The off-duty Ogden police officer credited with helping end the deadly shooting spree Monday night at Trolley Square was having an early Valentine's Day dinner with his wife when he heard shots fired, told his wife to stay put and went to seek out the gunman, authorities said.

Salt Lake Police Chief Chris Burbank at a Tuesday press conference called the officer's action heroic.

"There's no question his quick actions saved the lives of numerous other people. ... The heroic acts of this individual officer going in and engaging the suspect who was well armed and prepared to engage him, without having benefit of the uniform, extra equipment, ... is truly heroic."

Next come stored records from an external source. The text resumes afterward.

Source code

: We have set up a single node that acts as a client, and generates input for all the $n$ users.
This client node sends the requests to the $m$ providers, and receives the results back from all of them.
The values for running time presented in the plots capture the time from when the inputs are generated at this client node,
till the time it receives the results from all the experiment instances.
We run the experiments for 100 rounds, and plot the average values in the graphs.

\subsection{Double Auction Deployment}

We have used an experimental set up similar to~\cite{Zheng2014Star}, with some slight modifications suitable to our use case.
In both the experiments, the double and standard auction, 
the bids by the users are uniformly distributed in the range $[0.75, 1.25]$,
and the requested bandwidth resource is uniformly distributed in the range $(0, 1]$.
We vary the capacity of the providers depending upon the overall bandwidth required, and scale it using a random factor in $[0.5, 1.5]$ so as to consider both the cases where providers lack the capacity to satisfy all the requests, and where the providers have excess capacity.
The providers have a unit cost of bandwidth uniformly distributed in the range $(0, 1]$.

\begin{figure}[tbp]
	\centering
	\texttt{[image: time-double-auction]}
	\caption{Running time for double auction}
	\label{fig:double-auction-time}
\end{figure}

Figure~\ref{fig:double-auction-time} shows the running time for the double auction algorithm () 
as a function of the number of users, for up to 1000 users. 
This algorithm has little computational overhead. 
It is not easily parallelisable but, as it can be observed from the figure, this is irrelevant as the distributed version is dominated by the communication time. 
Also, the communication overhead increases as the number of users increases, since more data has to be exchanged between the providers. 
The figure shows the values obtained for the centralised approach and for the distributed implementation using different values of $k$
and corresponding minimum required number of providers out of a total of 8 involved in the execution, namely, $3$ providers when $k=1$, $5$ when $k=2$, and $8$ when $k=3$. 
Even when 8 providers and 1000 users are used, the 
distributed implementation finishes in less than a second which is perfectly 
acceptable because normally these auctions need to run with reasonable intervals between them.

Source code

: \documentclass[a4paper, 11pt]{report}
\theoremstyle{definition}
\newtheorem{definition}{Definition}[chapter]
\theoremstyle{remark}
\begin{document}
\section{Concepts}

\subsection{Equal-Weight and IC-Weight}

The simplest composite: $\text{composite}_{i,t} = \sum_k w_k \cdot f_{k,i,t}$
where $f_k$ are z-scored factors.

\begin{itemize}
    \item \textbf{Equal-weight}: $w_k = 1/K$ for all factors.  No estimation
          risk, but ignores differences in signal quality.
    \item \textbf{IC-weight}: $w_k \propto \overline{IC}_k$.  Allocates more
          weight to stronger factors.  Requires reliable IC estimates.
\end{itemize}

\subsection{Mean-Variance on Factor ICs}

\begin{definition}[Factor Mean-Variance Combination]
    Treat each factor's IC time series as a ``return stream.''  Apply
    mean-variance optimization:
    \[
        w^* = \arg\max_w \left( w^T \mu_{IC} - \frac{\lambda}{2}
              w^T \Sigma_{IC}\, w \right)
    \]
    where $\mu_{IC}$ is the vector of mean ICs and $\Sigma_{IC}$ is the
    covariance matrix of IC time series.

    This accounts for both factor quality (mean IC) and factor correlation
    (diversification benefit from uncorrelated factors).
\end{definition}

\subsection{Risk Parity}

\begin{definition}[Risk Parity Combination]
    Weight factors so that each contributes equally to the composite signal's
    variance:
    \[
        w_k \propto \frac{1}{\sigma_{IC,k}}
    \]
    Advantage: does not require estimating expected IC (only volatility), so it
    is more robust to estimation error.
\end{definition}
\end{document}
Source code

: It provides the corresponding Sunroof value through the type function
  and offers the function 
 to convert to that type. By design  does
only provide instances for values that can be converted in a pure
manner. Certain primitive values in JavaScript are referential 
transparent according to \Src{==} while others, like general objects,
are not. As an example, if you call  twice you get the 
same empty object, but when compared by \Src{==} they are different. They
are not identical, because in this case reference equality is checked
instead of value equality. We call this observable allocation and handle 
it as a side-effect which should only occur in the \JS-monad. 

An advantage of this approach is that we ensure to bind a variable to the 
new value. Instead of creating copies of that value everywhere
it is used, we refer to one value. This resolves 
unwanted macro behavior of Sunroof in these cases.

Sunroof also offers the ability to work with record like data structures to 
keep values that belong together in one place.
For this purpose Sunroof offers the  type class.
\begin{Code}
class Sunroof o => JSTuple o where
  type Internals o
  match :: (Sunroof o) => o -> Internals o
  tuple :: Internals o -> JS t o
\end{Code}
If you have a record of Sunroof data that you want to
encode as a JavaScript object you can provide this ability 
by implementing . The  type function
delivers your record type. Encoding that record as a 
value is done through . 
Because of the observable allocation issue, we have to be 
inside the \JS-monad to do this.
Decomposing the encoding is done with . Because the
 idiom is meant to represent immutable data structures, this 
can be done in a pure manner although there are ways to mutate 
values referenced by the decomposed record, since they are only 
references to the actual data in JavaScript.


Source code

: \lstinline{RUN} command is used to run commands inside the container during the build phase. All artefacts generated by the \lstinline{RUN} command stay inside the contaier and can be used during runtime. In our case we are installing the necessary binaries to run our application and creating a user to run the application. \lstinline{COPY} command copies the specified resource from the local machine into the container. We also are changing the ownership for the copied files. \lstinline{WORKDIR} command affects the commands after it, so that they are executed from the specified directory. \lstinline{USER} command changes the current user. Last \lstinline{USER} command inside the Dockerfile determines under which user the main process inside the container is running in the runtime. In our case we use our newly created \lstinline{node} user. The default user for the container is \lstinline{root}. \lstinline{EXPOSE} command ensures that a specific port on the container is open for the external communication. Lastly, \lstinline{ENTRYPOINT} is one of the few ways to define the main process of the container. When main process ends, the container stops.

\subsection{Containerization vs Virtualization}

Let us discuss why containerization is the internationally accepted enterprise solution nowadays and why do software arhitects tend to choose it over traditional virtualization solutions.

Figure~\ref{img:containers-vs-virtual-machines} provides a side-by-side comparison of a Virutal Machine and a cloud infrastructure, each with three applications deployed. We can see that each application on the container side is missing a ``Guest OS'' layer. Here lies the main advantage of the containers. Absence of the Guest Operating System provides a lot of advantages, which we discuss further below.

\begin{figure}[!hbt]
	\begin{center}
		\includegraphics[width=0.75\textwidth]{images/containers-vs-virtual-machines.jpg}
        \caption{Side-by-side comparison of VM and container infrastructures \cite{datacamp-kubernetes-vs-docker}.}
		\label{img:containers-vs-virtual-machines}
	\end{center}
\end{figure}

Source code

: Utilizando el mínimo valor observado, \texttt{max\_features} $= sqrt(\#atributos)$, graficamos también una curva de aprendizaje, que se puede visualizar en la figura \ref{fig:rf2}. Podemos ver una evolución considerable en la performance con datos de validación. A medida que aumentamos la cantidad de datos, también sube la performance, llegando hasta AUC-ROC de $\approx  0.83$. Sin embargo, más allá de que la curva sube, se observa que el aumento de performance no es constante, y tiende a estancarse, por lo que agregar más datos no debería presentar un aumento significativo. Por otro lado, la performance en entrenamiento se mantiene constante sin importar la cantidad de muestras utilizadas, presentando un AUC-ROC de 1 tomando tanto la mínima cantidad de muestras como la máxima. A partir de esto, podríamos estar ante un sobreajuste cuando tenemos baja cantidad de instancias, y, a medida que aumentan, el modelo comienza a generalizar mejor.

Burbank said it was "basically a shootout" between the Ogden officer and the gunman.

Ogden Police Chief Jon Greiner said the officer, whose name has not been released, has been with the department for six or seven years. Greiner said although the gunman, described as an 18-year-Bosnian immigrant shot at the officer, the officer was not injured. Greiner said the officer's wife was shaken, but is doing OK.

"It's understandable, there was considerable carnage."

Greiner said that upon hearing Monday night of the deadly shooting at Trolley Square, a three-member team from Ogden Police was sent to Salt Lake.

That team met with Salt Lake investigators and ferried the officer and his wife home because the couple's car was impounded.

"There is a lot of emotion and turmoil with this thing," Greiner said.

Greiner said officer involved has children, but he was at Trolley Square Monday night only with his wife. Although Greiner said he has not yet talked to the officer involved, he said when he does, he will say, "Thanks for being prepared."

Ogden police officers have the option of carrying weapons off duty, Greiner said, "just for this very reason."

But he stopped short of saying he had a sense of pride about the officer's actions.

"You don't want to ever say it's good that we were there to kill somebody but the reality of it is, it is probably a situation where it was very fortuitous that somebody was there," Greiner said.

It is not clear what weapon the officer was carrying, since department policy allows off-duty officers to carry a weapon of their own choosing. Greiner said department policy calls for an officer involved in a shooting to be put on leave with pay pending an investigation. That usually takes three or four weeks, he said.

The Senate is planning some sort of recognition for the officer, said Senate President John Valentine, R-Orem.